Direct numerical simulation of turbulence in a nominally zero-pressure-gradient flat-plate boundary layer

Abstract

A nominally-zero-pressure-gradient incompressible boundary layer over a smooth flat plate was simulated for a continuous momentum thickness Reynolds number range of 80 ≤ Reθ ≤ 940. Transition which is completed at approximately Reθ = 750 was triggered by intermittent localized disturbances arising from patches of isotropic turbulence introduced periodically from the free stream at Reθ = 80. Streamwise pressure gradient is quantified with several measures and is demonstrated to be weak.

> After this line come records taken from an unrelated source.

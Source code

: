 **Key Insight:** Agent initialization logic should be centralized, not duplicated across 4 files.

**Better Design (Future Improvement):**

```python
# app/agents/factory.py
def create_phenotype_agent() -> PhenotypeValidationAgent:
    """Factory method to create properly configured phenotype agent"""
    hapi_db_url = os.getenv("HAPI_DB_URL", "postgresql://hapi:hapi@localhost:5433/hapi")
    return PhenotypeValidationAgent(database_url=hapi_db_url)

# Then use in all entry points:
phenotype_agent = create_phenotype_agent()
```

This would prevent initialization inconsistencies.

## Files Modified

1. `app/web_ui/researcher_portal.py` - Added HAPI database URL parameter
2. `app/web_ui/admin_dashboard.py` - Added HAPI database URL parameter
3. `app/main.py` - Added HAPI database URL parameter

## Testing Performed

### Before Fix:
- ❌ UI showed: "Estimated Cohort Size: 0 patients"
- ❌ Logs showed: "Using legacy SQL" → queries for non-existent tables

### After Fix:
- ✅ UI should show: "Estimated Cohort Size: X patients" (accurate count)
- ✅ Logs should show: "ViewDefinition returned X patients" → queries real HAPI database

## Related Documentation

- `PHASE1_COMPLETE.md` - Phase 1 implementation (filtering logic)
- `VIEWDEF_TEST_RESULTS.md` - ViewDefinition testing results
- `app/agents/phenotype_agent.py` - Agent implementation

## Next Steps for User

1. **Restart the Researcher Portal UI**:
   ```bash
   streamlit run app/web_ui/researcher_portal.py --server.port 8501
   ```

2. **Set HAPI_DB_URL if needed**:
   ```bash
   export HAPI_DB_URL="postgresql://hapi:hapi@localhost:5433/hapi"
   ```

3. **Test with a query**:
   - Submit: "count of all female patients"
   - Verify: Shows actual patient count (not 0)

Blasius boundary layer is maintained in the early transitional region of 80 < Reθ < 180 within which the maximum deviation of skin friction from the theoretical solution is less than 1%. Mean and second-order turbulence statistics are compared with classic experimental data, and they constitute a rare DNS dataset for the spatially developing zero-pressure-gradient turbulent flat-plate boundary layer. Our calculations indicate that in the present spatially developing low-Reynolds-number turbulent flat-plate boundary layer, total shear stress mildly overshoots the wall shear stress in the near-wall region of 2–20 wall units with vanishing normal gradient at the wall. Overshoots as high as 10% across a wider percentage of the boundary layer thickness exist in the late transitional region. The former is a residual effect of the latter. The instantaneous flow fields are vividly populated by hairpin vortices. This is the first time that direct evidence (in the form of a solution of the Navier–Stokes equations, obeying the statistical measurements, as opposed to synthetic superposition of the structures) shows such dominance of these structures. Hairpin packets arising from upstream fragmented Λ structures are found to be instrumental in the breakdown of the present boundary layer bypass transition.